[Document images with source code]
▬▬▬

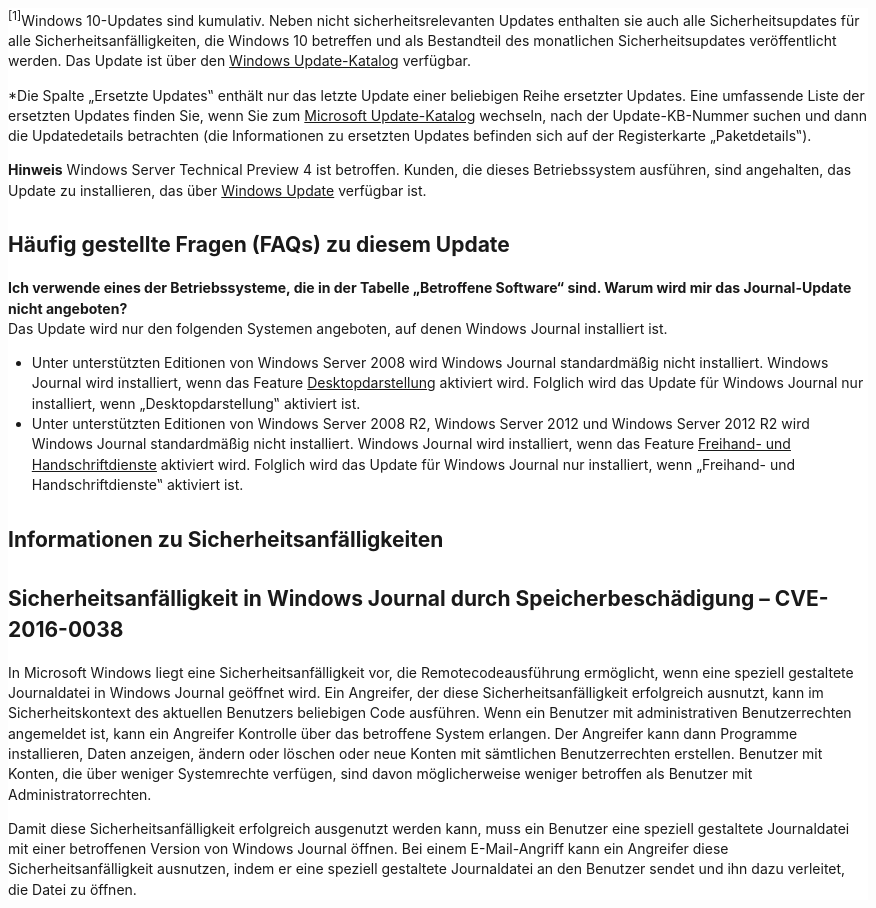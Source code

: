 </tr>
</table>
 
<sup>[1]</sup>Windows 10-Updates sind kumulativ. Neben nicht sicherheitsrelevanten Updates enthalten sie auch alle Sicherheitsupdates für alle Sicherheitsanfälligkeiten, die Windows 10 betreffen und als Bestandteil des monatlichen Sicherheitsupdates veröffentlicht werden. Das Update ist über den [Windows Update-Katalog](https://catalog.update.microsoft.com/v7/site/home.aspx) verfügbar.

\*Die Spalte „Ersetzte Updates‟ enthält nur das letzte Update einer beliebigen Reihe ersetzter Updates. Eine umfassende Liste der ersetzten Updates finden Sie, wenn Sie zum [Microsoft Update-Katalog](https://catalog.update.microsoft.com/v7/site/home.aspx) wechseln, nach der Update-KB-Nummer suchen und dann die Updatedetails betrachten (die Informationen zu ersetzten Updates befinden sich auf der Registerkarte „Paketdetails‟).

**Hinweis** Windows Server Technical Preview 4 ist betroffen. Kunden, die dieses Betriebssystem ausführen, sind angehalten, das Update zu installieren, das über [Windows Update](https://update.microsoft.com/microsoftupdate/v6/vistadefault.aspx?ln=de-de) verfügbar ist.

Häufig gestellte Fragen (FAQs) zu diesem Update
-----------------------------------------------

**Ich verwende eines der Betriebssysteme, die in der Tabelle „Betroffene Software“ sind. Warum wird mir das Journal-Update nicht angeboten?**  
Das Update wird nur den folgenden Systemen angeboten, auf denen Windows Journal installiert ist.

-   Unter unterstützten Editionen von Windows Server 2008 wird Windows Journal standardmäßig nicht installiert. Windows Journal wird installiert, wenn das Feature [Desktopdarstellung](https://support.microsoft.com/de-de/kb/947036) aktiviert wird. Folglich wird das Update für Windows Journal nur installiert, wenn „Desktopdarstellung‟ aktiviert ist.
-   Unter unterstützten Editionen von Windows Server 2008 R2, Windows Server 2012 und Windows Server 2012 R2 wird Windows Journal standardmäßig nicht installiert. Windows Journal wird installiert, wenn das Feature [Freihand- und Handschriftdienste](https://technet.microsoft.com/de-de/library/dd759248.aspx) aktiviert wird. Folglich wird das Update für Windows Journal nur installiert, wenn „Freihand- und Handschriftdienste‟ aktiviert ist.

Informationen zu Sicherheitsanfälligkeiten
------------------------------------------

Sicherheitsanfälligkeit in Windows Journal durch Speicherbeschädigung – CVE-2016-0038
-------------------------------------------------------------------------------------

In Microsoft Windows liegt eine Sicherheitsanfälligkeit vor, die Remotecodeausführung ermöglicht, wenn eine speziell gestaltete Journaldatei in Windows Journal geöffnet wird. Ein Angreifer, der diese Sicherheitsanfälligkeit erfolgreich ausnutzt, kann im Sicherheitskontext des aktuellen Benutzers beliebigen Code ausführen. Wenn ein Benutzer mit administrativen Benutzerrechten angemeldet ist, kann ein Angreifer Kontrolle über das betroffene System erlangen. Der Angreifer kann dann Programme installieren, Daten anzeigen, ändern oder löschen oder neue Konten mit sämtlichen Benutzerrechten erstellen. Benutzer mit Konten, die über weniger Systemrechte verfügen, sind davon möglicherweise weniger betroffen als Benutzer mit Administratorrechten.

Damit diese Sicherheitsanfälligkeit erfolgreich ausgenutzt werden kann, muss ein Benutzer eine speziell gestaltete Journaldatei mit einer betroffenen Version von Windows Journal öffnen. Bei einem E-Mail-Angriff kann ein Angreifer diese Sicherheitsanfälligkeit ausnutzen, indem er eine speziell gestaltete Journaldatei an den Benutzer sendet und ihn dazu verleitet, die Datei zu öffnen.
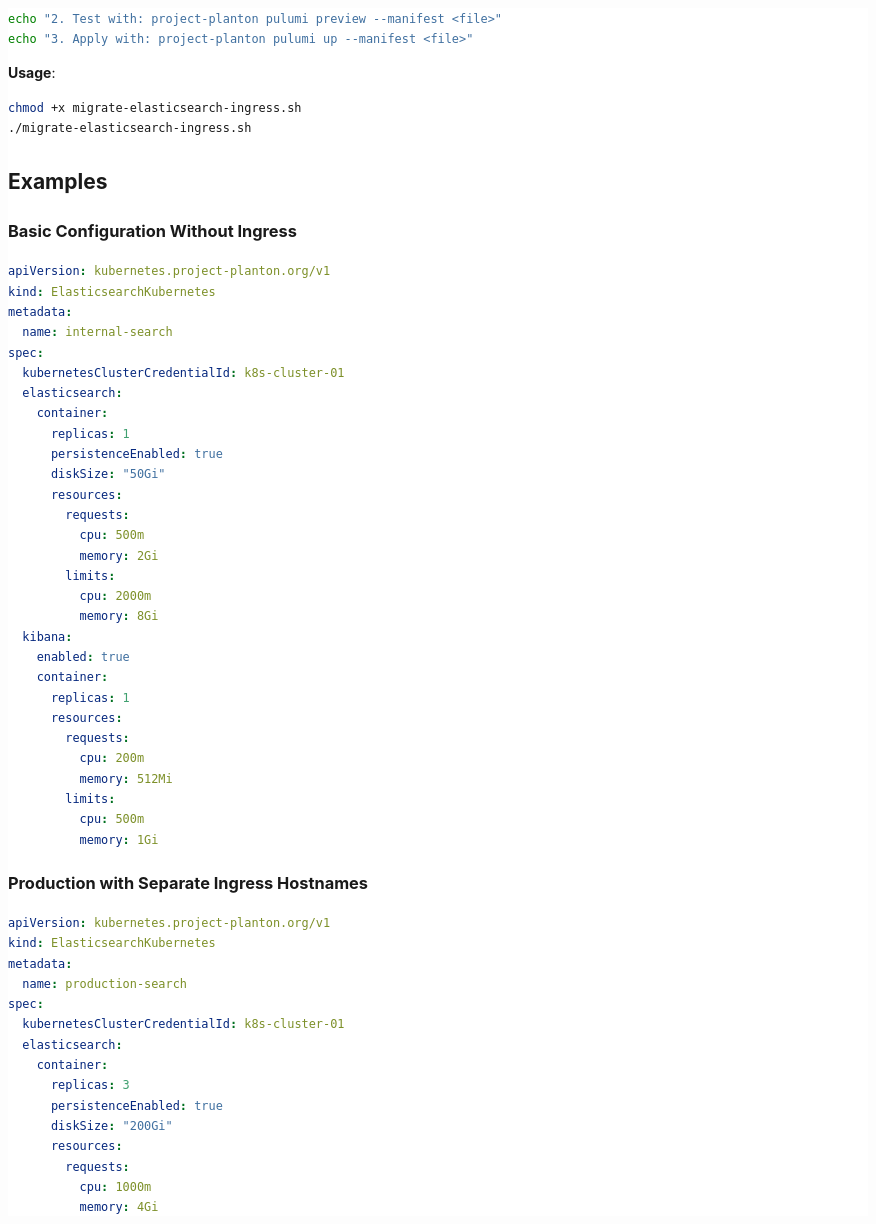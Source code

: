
 ```bash
echo "2. Test with: project-planton pulumi preview --manifest <file>"
echo "3. Apply with: project-planton pulumi up --manifest <file>"
```

**Usage**:
```bash
chmod +x migrate-elasticsearch-ingress.sh
./migrate-elasticsearch-ingress.sh
```

## Examples

### Basic Configuration Without Ingress

```yaml
apiVersion: kubernetes.project-planton.org/v1
kind: ElasticsearchKubernetes
metadata:
  name: internal-search
spec:
  kubernetesClusterCredentialId: k8s-cluster-01
  elasticsearch:
    container:
      replicas: 1
      persistenceEnabled: true
      diskSize: "50Gi"
      resources:
        requests:
          cpu: 500m
          memory: 2Gi
        limits:
          cpu: 2000m
          memory: 8Gi
  kibana:
    enabled: true
    container:
      replicas: 1
      resources:
        requests:
          cpu: 200m
          memory: 512Mi
        limits:
          cpu: 500m
          memory: 1Gi
```

### Production with Separate Ingress Hostnames

```yaml
apiVersion: kubernetes.project-planton.org/v1
kind: ElasticsearchKubernetes
metadata:
  name: production-search
spec:
  kubernetesClusterCredentialId: k8s-cluster-01
  elasticsearch:
    container:
      replicas: 3
      persistenceEnabled: true
      diskSize: "200Gi"
      resources:
        requests:
          cpu: 1000m
          memory: 4Gi
```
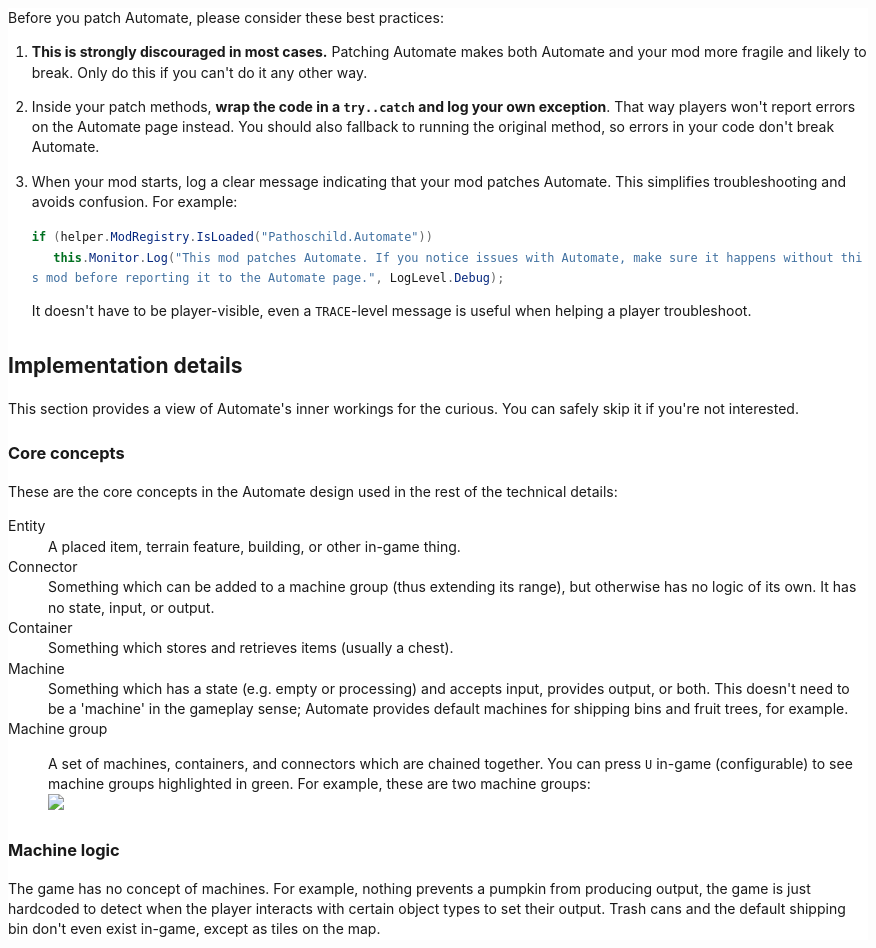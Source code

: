 Before you patch Automate, please consider these best practices:

1. **This is strongly discouraged in most cases.** Patching Automate makes both Automate and your
   mod more fragile and likely to break. Only do this if you can't do it any other way.

2. Inside your patch methods, **wrap the code in a `try..catch` and log your own exception**. That
   way players won't report errors on the Automate page instead. You should also fallback to
   running the original method, so errors in your code don't break Automate.

3. When your mod starts, log a clear message indicating that your mod patches Automate. This
   simplifies troubleshooting and avoids confusion. For example:

   ```c#
   if (helper.ModRegistry.IsLoaded("Pathoschild.Automate"))
      this.Monitor.Log("This mod patches Automate. If you notice issues with Automate, make sure it happens without this mod before reporting it to the Automate page.", LogLevel.Debug);
   ```

   It doesn't have to be player-visible, even a `TRACE`-level message is useful when helping a
   player troubleshoot.

## Implementation details
This section provides a view of Automate's inner workings for the curious. You can safely skip it
if you're not interested.

### Core concepts
These are the core concepts in the Automate design used in the rest of the technical details:

<dl>
<dt>Entity</dt>
<dd>A placed item, terrain feature, building, or other in-game thing.</dd>

<dt>Connector</dt>
<dd>Something which can be added to a machine group (thus extending its range), but otherwise has
no logic of its own. It has no state, input, or output.</dd>

<dt>Container</dt>
<dd>Something which stores and retrieves items (usually a chest).</dd>

<dt>Machine</dt>
<dd>Something which has a state (e.g. empty or processing) and accepts input, provides output, or
both. This doesn't need to be a 'machine' in the gameplay sense; Automate provides default machines
for shipping bins and fruit trees, for example.</dd>

<dt>Machine group</dt>
<dd>

A set of machines, containers, and connectors which are chained together. You can press `U` in-game
(configurable) to see machine groups highlighted in green. For example, these are two machine groups:  
![](screenshots/extensibility-machine-groups.png)

</dd>
</dl>

### Machine logic
The game has no concept of machines. For example, nothing prevents a pumpkin from producing output,
the game is just hardcoded to detect when the player interacts with certain object types to set
their output. Trash cans and the default shipping bin don't even exist in-game, except as tiles on
the map.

▬▬▬

● **REQUIRED WORK**
Read the data above. Pull out each line in which the string "input" appears.

● **ANSWER TO THIS EXERCISE**
no logic of its own. It has no state, input, or output.</dd>
<dd>Something which has a state (e.g. empty or processing) and accepts input, provides output, or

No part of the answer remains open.